** PROVIDED MATERIAL follows **
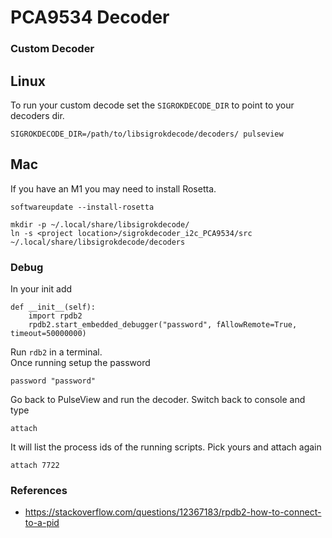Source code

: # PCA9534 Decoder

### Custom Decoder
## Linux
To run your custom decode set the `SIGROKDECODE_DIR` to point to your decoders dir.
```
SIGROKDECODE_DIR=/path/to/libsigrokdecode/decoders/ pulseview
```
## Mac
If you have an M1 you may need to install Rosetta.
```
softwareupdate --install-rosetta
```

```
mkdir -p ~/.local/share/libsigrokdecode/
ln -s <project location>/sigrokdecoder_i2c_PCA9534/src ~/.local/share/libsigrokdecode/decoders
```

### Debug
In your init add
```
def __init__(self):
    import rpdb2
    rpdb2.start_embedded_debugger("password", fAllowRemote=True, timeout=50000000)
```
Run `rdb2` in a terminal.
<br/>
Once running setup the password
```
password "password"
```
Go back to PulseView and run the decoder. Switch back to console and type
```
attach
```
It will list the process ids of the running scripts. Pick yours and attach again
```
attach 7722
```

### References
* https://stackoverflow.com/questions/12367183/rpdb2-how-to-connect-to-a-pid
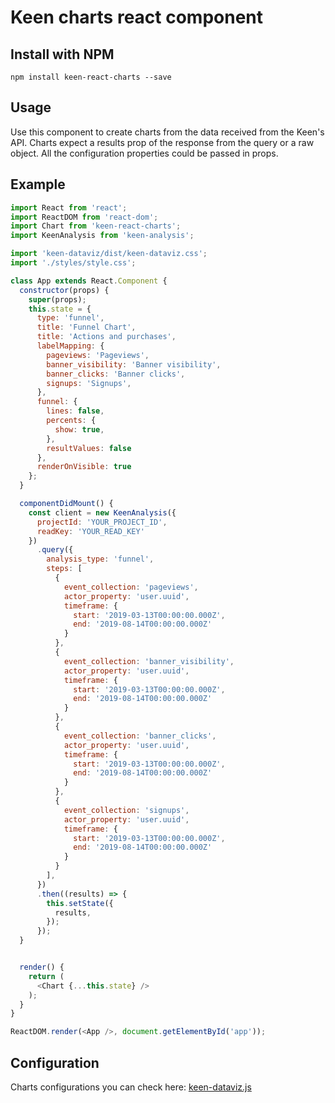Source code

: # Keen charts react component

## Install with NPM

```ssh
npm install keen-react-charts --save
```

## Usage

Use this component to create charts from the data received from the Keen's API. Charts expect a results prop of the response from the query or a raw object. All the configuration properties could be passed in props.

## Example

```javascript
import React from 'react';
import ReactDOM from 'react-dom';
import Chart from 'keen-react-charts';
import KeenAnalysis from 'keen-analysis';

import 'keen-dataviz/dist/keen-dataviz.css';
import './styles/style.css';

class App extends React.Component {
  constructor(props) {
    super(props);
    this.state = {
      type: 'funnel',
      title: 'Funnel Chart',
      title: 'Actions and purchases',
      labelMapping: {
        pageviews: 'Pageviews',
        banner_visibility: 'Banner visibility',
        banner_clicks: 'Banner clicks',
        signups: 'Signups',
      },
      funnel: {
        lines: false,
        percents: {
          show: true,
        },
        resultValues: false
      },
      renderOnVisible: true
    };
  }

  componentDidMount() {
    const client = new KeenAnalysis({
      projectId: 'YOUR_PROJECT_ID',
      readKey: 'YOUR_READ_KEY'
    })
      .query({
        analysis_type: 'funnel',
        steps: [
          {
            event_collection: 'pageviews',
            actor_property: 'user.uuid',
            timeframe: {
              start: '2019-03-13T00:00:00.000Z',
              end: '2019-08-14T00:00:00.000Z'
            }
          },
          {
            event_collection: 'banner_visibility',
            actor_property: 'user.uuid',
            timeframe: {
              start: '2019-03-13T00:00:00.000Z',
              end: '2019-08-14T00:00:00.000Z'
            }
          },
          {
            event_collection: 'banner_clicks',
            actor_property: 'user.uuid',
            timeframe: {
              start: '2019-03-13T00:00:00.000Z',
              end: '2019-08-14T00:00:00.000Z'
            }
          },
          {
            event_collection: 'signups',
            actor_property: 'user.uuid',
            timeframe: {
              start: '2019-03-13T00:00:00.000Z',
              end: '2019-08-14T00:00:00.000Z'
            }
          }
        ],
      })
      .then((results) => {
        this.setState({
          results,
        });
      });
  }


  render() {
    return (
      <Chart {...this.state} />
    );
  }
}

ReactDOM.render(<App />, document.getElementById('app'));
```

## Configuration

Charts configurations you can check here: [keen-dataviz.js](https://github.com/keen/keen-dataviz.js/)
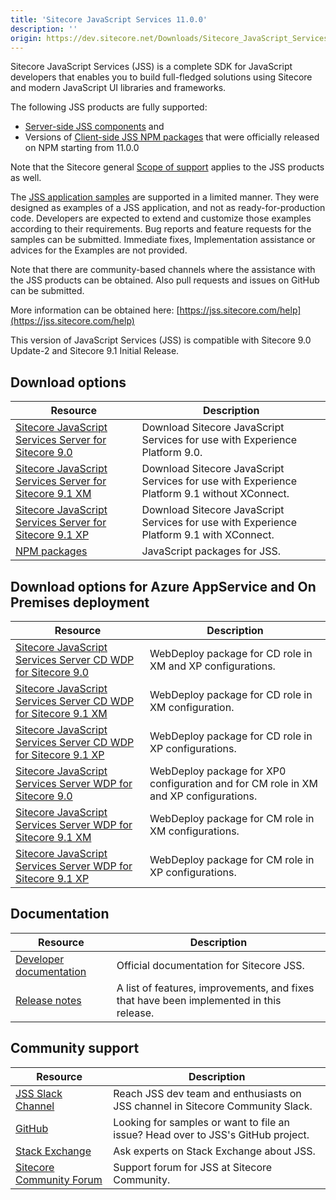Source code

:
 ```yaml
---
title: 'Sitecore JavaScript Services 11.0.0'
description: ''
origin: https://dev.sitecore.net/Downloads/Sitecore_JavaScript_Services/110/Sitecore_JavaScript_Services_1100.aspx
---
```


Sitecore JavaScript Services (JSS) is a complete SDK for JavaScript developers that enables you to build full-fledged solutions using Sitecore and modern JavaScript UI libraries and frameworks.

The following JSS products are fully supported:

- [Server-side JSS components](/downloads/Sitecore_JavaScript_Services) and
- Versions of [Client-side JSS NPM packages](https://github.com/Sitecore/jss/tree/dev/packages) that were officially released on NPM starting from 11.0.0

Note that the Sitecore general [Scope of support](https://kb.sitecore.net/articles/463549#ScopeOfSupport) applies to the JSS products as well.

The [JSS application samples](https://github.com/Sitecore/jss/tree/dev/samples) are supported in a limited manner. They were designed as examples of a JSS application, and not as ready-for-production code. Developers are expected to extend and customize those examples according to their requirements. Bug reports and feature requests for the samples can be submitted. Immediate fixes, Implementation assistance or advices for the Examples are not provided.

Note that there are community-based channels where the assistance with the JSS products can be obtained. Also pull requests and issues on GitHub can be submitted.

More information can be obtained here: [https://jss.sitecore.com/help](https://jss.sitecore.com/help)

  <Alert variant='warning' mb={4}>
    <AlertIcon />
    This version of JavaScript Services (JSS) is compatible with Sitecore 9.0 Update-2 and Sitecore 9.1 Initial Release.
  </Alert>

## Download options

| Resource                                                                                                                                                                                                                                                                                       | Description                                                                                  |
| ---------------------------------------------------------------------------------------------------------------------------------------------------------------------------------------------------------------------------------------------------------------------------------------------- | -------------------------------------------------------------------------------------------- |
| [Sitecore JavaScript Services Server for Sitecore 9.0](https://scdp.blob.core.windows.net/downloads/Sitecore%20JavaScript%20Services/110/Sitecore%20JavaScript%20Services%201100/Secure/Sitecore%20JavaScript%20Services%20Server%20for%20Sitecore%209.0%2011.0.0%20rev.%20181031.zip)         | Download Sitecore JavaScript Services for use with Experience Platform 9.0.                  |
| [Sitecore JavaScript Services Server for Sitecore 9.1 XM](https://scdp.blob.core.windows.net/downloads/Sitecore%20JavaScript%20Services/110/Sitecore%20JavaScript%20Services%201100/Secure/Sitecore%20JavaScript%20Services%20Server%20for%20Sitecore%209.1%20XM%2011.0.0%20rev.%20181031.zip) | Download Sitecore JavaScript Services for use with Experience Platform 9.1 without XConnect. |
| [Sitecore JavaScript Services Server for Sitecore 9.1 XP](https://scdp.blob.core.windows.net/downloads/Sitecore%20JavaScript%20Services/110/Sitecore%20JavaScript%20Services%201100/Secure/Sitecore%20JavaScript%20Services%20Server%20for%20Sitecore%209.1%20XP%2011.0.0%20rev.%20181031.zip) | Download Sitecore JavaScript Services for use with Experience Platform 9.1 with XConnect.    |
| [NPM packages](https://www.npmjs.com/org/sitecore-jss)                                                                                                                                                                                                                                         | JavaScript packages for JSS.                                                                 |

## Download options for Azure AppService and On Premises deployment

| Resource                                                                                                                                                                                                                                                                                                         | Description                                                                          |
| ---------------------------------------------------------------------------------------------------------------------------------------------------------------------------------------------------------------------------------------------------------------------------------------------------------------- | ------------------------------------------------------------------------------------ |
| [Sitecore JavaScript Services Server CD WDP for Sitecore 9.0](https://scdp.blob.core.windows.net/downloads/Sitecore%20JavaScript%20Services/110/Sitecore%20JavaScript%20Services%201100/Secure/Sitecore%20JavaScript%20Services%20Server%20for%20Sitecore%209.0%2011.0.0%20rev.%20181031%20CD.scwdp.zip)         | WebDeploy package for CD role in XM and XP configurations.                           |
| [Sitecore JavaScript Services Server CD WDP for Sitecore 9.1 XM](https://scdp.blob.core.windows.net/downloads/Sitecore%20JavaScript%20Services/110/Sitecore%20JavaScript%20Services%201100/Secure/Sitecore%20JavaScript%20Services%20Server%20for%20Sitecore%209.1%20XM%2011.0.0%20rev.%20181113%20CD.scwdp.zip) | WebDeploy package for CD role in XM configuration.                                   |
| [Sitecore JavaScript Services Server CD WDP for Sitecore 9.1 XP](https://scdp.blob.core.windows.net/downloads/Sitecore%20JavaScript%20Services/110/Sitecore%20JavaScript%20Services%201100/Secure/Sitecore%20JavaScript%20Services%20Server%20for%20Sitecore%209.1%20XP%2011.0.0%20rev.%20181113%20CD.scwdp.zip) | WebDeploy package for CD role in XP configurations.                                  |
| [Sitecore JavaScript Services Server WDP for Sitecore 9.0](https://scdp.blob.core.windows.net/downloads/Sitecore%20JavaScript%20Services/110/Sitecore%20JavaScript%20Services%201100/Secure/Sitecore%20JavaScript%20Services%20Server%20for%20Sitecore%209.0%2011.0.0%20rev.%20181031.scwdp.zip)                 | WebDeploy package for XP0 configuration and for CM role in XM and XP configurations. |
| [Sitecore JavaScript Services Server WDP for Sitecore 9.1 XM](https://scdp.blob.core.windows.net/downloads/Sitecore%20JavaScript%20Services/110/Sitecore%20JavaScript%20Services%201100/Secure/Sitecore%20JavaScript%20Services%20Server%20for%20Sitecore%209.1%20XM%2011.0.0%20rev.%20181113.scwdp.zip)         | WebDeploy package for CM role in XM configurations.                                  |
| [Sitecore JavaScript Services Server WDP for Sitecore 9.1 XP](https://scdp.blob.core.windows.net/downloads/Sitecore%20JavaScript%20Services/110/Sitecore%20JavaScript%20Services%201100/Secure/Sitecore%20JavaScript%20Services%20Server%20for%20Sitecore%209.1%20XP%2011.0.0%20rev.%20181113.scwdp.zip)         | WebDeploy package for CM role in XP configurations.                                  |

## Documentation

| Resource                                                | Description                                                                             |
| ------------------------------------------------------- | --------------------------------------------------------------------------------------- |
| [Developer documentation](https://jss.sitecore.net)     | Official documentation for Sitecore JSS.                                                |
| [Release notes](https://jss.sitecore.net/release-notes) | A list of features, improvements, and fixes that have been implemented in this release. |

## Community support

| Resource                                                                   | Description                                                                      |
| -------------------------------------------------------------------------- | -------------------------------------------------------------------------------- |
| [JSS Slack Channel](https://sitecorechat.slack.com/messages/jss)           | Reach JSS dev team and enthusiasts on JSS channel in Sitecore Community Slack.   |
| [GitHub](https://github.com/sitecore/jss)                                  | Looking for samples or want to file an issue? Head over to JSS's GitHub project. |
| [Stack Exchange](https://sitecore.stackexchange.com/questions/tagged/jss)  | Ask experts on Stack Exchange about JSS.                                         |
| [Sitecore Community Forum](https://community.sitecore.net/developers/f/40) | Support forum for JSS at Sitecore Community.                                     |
** End of PROVIDED MATERIAL **
** PROVIDED MATERIAL follows **
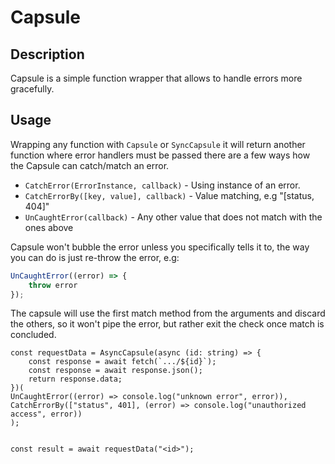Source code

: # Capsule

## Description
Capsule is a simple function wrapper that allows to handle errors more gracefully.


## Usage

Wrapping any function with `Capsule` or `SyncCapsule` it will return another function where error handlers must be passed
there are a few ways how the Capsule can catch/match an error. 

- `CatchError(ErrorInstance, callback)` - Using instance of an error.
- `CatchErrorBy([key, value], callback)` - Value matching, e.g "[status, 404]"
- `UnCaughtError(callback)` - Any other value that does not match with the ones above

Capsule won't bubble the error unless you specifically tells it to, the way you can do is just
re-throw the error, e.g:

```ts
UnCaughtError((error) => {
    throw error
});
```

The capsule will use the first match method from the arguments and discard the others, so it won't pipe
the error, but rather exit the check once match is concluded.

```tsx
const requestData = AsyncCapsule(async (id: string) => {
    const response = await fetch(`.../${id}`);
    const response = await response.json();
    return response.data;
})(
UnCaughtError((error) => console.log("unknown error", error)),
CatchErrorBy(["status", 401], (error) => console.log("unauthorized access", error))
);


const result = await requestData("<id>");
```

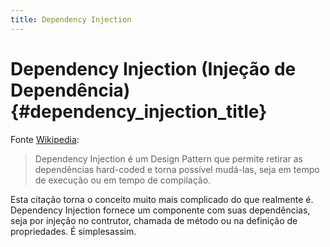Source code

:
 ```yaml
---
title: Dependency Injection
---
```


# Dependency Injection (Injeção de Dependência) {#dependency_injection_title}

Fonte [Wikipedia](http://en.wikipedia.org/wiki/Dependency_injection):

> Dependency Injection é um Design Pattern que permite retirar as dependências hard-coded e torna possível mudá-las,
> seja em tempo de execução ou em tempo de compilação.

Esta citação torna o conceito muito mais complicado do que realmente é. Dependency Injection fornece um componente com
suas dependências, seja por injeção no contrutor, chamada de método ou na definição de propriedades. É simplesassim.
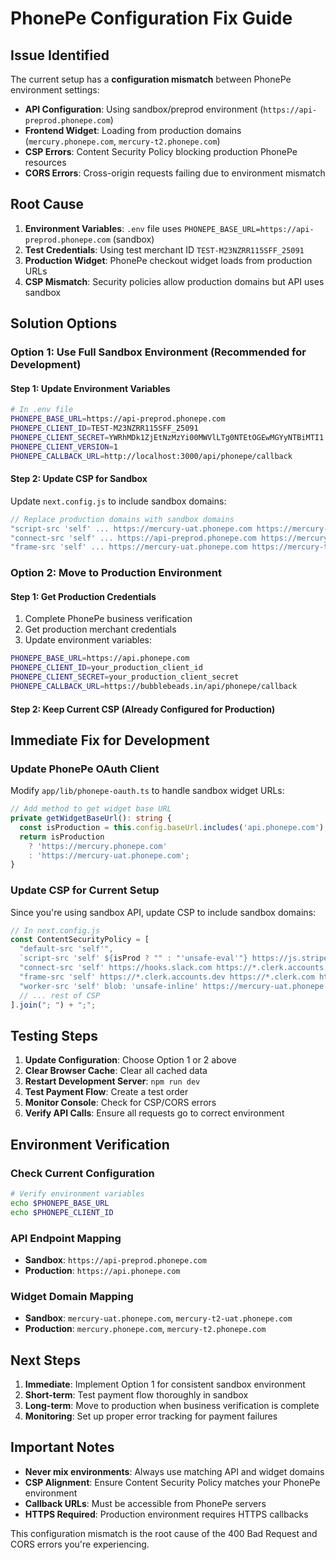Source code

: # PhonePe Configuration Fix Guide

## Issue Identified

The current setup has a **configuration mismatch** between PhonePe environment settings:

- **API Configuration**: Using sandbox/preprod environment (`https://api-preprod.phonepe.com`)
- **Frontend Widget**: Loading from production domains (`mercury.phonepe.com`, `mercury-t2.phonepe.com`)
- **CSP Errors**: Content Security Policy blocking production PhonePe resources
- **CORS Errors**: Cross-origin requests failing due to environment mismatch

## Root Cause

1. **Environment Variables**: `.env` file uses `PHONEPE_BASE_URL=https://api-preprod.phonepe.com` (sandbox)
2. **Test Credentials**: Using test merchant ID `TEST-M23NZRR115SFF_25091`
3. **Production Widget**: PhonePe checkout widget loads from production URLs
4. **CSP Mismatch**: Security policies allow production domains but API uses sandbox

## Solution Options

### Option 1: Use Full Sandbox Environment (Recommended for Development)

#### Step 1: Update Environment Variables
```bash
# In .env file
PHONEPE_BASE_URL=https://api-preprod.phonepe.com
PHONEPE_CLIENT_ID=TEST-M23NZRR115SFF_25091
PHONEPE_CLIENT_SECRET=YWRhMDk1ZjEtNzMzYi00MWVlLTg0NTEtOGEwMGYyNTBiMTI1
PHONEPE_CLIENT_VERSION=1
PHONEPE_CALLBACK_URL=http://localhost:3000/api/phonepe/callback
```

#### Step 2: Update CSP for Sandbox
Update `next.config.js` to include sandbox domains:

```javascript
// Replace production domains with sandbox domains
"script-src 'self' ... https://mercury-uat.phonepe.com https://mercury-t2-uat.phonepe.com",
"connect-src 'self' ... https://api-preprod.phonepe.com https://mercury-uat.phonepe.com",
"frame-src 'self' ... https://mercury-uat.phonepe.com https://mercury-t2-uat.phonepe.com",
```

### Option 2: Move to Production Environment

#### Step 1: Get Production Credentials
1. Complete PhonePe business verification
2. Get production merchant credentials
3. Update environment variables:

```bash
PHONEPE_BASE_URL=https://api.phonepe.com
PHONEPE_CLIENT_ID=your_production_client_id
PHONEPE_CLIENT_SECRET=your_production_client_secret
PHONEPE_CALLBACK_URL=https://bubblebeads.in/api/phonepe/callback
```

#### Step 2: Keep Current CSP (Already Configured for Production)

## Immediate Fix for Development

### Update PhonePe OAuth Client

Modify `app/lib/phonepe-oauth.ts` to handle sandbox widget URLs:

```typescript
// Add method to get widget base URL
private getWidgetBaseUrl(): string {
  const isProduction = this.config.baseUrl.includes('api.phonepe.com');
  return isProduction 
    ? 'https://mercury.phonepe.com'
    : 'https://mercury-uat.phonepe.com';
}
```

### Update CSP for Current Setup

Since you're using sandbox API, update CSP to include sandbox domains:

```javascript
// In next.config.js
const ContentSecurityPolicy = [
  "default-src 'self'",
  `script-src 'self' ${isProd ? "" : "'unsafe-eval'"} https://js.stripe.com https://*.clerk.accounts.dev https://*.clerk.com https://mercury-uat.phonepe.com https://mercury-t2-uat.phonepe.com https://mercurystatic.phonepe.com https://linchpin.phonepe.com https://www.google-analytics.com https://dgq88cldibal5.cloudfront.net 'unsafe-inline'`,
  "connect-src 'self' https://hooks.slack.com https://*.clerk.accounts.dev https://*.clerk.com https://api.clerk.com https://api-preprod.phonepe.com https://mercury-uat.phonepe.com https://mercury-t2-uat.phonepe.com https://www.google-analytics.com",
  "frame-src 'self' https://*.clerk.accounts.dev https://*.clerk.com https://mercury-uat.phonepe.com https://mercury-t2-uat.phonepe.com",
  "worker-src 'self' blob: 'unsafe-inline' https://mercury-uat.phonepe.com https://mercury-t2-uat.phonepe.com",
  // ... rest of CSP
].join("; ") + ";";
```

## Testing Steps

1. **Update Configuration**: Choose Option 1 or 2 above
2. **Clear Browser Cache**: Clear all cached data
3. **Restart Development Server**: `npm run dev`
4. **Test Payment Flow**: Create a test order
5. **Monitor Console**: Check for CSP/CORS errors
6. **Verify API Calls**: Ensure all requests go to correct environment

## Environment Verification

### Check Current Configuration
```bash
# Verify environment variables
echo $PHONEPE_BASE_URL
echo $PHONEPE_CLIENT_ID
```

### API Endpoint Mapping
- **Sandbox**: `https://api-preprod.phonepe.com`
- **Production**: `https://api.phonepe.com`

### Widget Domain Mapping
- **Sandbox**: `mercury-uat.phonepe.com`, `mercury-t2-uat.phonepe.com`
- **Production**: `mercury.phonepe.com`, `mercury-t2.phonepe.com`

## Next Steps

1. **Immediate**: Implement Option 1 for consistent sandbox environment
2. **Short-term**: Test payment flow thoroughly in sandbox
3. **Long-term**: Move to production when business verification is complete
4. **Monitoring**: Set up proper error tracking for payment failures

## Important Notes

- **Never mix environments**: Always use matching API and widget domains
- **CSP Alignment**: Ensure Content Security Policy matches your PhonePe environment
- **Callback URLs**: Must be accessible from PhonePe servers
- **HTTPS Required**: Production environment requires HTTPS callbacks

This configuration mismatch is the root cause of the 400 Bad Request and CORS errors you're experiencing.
** End of PROVIDED MATERIAL **
** PROVIDED MATERIAL follows **
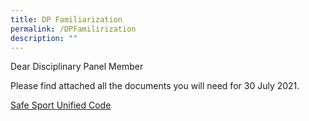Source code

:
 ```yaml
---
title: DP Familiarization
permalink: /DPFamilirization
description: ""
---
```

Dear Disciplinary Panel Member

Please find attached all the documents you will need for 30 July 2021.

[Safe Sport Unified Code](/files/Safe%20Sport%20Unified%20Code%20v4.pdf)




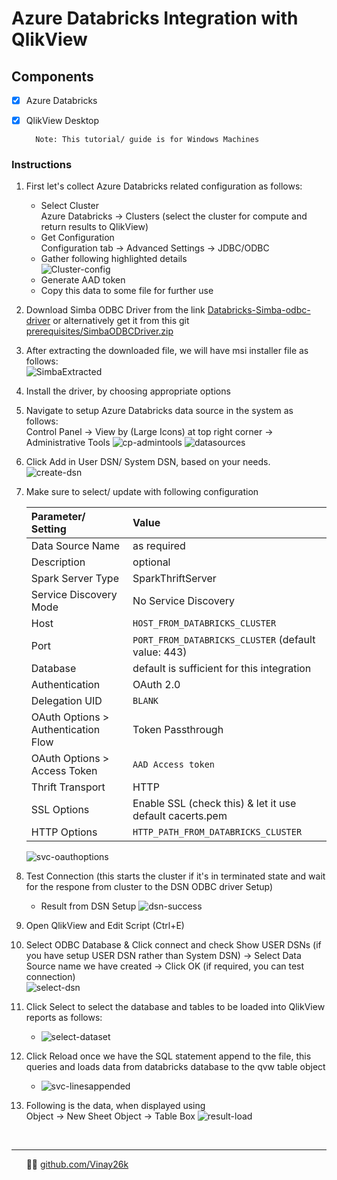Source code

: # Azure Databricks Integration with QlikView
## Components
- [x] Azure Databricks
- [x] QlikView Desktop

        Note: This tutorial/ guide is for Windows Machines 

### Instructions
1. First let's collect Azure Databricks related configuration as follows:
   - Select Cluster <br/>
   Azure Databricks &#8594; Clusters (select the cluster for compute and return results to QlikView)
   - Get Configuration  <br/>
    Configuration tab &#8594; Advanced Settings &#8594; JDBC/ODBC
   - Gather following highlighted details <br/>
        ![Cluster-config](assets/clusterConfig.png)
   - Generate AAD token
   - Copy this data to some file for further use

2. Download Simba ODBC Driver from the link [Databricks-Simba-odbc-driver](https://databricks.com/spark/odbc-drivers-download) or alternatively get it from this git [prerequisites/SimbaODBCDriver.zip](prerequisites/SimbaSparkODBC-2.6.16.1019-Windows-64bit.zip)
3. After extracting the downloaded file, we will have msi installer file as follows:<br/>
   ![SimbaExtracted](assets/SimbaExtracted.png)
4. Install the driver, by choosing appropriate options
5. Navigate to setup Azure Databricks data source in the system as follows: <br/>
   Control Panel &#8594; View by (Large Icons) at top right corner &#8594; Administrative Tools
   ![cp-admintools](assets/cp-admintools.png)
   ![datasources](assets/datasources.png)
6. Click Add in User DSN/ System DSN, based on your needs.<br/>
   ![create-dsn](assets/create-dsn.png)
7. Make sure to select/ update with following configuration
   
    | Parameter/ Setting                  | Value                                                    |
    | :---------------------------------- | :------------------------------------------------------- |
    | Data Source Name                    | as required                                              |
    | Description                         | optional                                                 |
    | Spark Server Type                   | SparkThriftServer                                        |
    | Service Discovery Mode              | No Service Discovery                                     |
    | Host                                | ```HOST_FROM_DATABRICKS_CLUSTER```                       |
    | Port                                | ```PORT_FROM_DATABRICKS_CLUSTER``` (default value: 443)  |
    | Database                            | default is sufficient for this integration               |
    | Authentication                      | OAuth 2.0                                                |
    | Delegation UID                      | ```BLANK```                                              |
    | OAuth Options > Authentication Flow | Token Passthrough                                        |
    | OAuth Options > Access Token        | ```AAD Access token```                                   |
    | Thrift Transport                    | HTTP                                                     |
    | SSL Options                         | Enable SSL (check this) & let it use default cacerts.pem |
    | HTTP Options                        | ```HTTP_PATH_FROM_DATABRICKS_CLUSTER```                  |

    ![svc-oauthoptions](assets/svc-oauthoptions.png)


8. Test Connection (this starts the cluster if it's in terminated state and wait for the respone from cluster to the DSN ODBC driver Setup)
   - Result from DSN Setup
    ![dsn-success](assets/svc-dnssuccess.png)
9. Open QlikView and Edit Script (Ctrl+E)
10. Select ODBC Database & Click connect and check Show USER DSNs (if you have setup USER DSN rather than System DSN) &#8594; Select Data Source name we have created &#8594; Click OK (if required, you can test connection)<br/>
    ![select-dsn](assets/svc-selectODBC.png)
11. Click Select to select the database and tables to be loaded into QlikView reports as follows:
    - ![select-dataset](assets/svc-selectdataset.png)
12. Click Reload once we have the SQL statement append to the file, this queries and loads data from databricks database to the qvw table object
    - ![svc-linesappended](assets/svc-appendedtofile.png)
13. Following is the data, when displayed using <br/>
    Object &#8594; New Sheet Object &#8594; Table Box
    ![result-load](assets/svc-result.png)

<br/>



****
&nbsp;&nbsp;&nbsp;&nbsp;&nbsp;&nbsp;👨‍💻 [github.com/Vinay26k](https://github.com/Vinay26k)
** End of PROVIDED MATERIAL **
◆ **PROBLEM STATEMENT**
The answer should be one number, the count of lines in this material that include the word "analytics".

◆ **TASK RESPONSE**
2